If pictures appear in the lines below, skip them and copy exactly the lines from the one containing "by the two-state" through the one containing "opt_x[0] << ','", and nothing else.

▶ _Records supplied_

==================================================

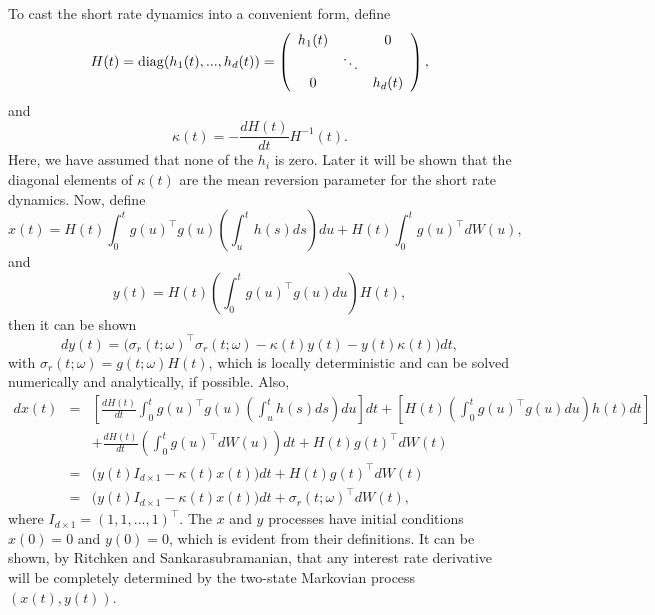 \documentclass[12pt]{article}
\begin{document}
  To cast the short rate dynamics into a convenient form, define
  \begin{equation}
    H(t)={\rm diag}(h_1(t),...,h_d(t))=\left(
      \begin{array}{ccc}
        h_1(t) & & 0 \\
          & \ddots & \\
          0 & & h_d(t)
      \end{array}
    \right),
  \end{equation}
  and
  \begin{equation}
    \kappa(t) = -\frac{dH(t)}{dt}H^{-1}(t).
  \end{equation}
  Here, we have assumed that none of the $h_i$ is zero. Later it will be shown that the diagonal elements of $\kappa(t)$
  are the mean reversion parameter for the short rate dynamics. Now, define
  \begin{equation}
    x(t)=H(t)\int_0^tg(u)^{\top}g(u)\left(\int_u^th(s)ds\right)du+H(t)\int_0^tg(u)^{\top}dW(u),
  \end{equation}
  and
  \begin{equation}
    y(t)=H(t)\left(\int_0^tg(u)^{\top}g(u)du\right)H(t),
    \label{y}
  \end{equation}
  then it can be shown
  \begin{equation}
    dy(t) = \bigg(\sigma_r(t;\omega)^{\top}\sigma_r(t;\omega) - \kappa(t)y(t) - y(t)\kappa(t)\bigg)dt,
  \end{equation}
  with $\sigma_r(t;\omega)=g(t;\omega)H(t)$, which is locally deterministic and can be solved numerically and analytically, if possible. Also,
  \begin{eqnarray}
    dx(t) &=& \left[\frac{dH(t)}{dt}\int_0^tg(u)^{\top}g(u)\left(\int_u^th(s)ds\right)du\right]dt
            + \left[H(t)\left(\int_0^tg(u)^{\top}g(u)du\right)h(t)dt\right]\nonumber\\
          &&+ \frac{dH(t)}{dt}\left(\int_0^tg(u)^{\top}dW(u)\right)dt
            + H(t)g(t)^{\top}dW(t)\nonumber\\
          &=& \bigg(y(t)I_{d\times 1}-\kappa(t)x(t)\bigg)dt+H(t)g(t)^{\top}dW(t)\nonumber\\
          &=& \bigg(y(t)I_{d\times 1}-\kappa(t)x(t)\bigg)dt+\sigma_r(t;\omega)^{\top}dW(t),
          \label{x}
  \end{eqnarray}
  where $I_{d\times 1}=(1,1,...,1)^{\top}$. The $x$ and $y$ processes have
  initial conditions $x(0)=0$ and $y(0)=0$, which is evident from their definitions. It can be shown,
  by Ritchken and Sankarasubramanian, that any interest rate derivative will be completely determined
  by the two-state Markovian process $(x(t), y(t))$.
\end{document}
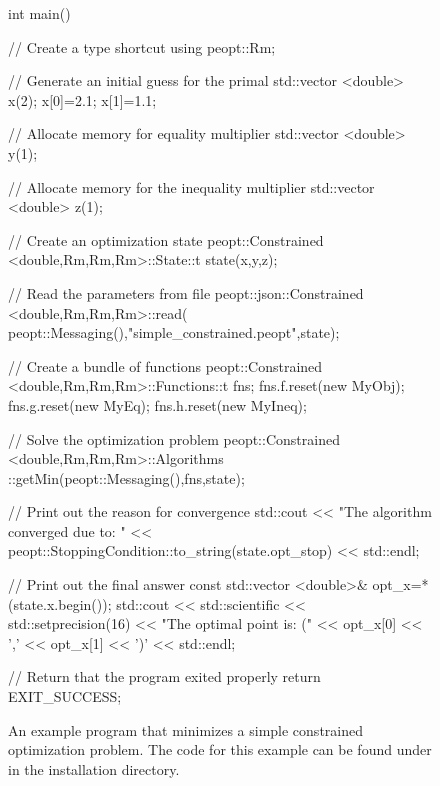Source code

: \begin{figure}
    \ContinuedFloat
    \begin{lstCpp}
int main(){
    // Create a type shortcut
    using peopt::Rm;
    
    // Generate an initial guess for the primal
    std::vector <double> x(2);
    x[0]=2.1; x[1]=1.1;
    
    // Allocate memory for equality multiplier 
    std::vector <double> y(1);
    
    // Allocate memory for the inequality multiplier 
    std::vector <double> z(1);
    
    // Create an optimization state
    peopt::Constrained <double,Rm,Rm,Rm>::State::t state(x,y,z);

    // Read the parameters from file
    peopt::json::Constrained <double,Rm,Rm,Rm>::read(
        peopt::Messaging(),"simple_constrained.peopt",state);

    // Create a bundle of functions
    peopt::Constrained <double,Rm,Rm,Rm>::Functions::t fns;
    fns.f.reset(new MyObj);
    fns.g.reset(new MyEq);
    fns.h.reset(new MyIneq);

    // Solve the optimization problem
    peopt::Constrained <double,Rm,Rm,Rm>::Algorithms
        ::getMin(peopt::Messaging(),fns,state);

    // Print out the reason for convergence
    std::cout << "The algorithm converged due to: " <<
        peopt::StoppingCondition::to_string(state.opt_stop) <<
        std::endl;

    // Print out the final answer
    const std::vector <double>& opt_x=*(state.x.begin());
    std::cout << std::scientific << std::setprecision(16)
        << "The optimal point is: (" << opt_x[0] << ','
        << opt_x[1] << ')' << std::endl;

    // Return that the program exited properly
    return EXIT_SUCCESS;
}
\end{lstCpp}
    \caption{An example program that minimizes a simple constrained optimization problem.  The code for this example can be found under \protect{} in the installation directory.}
    \label{fig:simpleCon}
\end{figure}
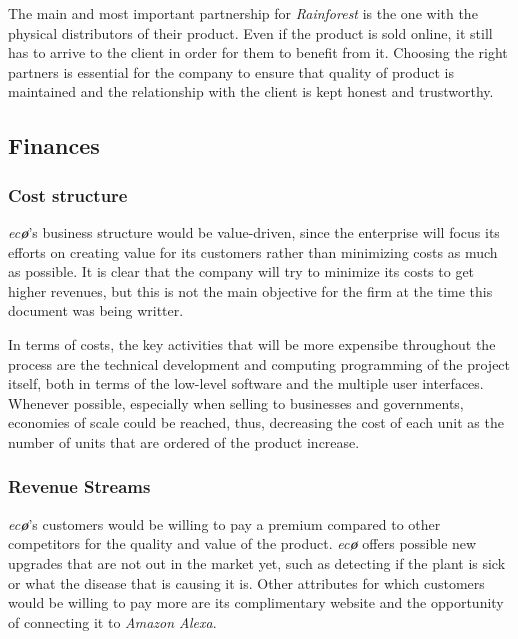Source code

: \documentclass[english,runningheads,a4paper]{llncs}[2018/03/10]
\begin{document}
        The main and most important partnership for \textit{Rainforest} is the
        one with the physical distributors of their product. Even if the product
        is sold online, it still has to arrive to the client in order for them
        to benefit from it. Choosing the right partners is essential for the
        company to ensure that quality of product is maintained and the
        relationship with the client is kept honest and trustworthy.
    

    \subsection*{Finances}

        \subsubsection*{Cost structure}

        \textit{ec\textbf{\o}}'s business structure would be value-driven, since
        the enterprise will focus its efforts on creating value for its
        customers rather than minimizing costs as much as possible. It is clear
        that the company will try to minimize its costs to get higher revenues,
        but this is not the main objective for the firm at the time this
        document was being writter.

        In terms of costs, the key activities that will be more expensibe
        throughout the process are the technical development and computing
        programming of the project itself, both in terms of the low-level
        software and the multiple user interfaces. Whenever possible, especially
        when selling to businesses and governments, economies of scale could be
        reached, thus, decreasing the cost of each unit as the number of units
        that are ordered of the product increase.


        \subsubsection*{Revenue Streams}

        \textit{ec\textbf{\o}}'s customers would be willing to pay a premium
        compared to other competitors for the quality and value of the product.
        \textit{ec\textbf{\o}} offers possible new upgrades that are not out in
        the market yet, such as detecting if the plant is sick or what the
        disease that is causing it is. Other attributes for which customers
        would be willing to pay more are its complimentary website and the
        opportunity of connecting it to \textit{Amazon Alexa}.
\end{document}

==================================================

▶ _Expected answer_
  by the two-state Markovian process $(x(t), y(t))$.
\end{document}
Source code

: \begin{figure}
    \ContinuedFloat
    \begin{lstCpp}
int main(){
    // Create a type shortcut
    using peopt::Rm;
    
    // Generate an initial guess for the primal
    std::vector <double> x(2);
    x[0]=2.1; x[1]=1.1;
    
    // Allocate memory for equality multiplier 
    std::vector <double> y(1);
    
    // Allocate memory for the inequality multiplier 
    std::vector <double> z(1);
    
    // Create an optimization state
    peopt::Constrained <double,Rm,Rm,Rm>::State::t state(x,y,z);

    // Read the parameters from file
    peopt::json::Constrained <double,Rm,Rm,Rm>::read(
        peopt::Messaging(),"simple_constrained.peopt",state);

    // Create a bundle of functions
    peopt::Constrained <double,Rm,Rm,Rm>::Functions::t fns;
    fns.f.reset(new MyObj);
    fns.g.reset(new MyEq);
    fns.h.reset(new MyIneq);

    // Solve the optimization problem
    peopt::Constrained <double,Rm,Rm,Rm>::Algorithms
        ::getMin(peopt::Messaging(),fns,state);

    // Print out the reason for convergence
    std::cout << "The algorithm converged due to: " <<
        peopt::StoppingCondition::to_string(state.opt_stop) <<
        std::endl;

    // Print out the final answer
    const std::vector <double>& opt_x=*(state.x.begin());
    std::cout << std::scientific << std::setprecision(16)
        << "The optimal point is: (" << opt_x[0] << ','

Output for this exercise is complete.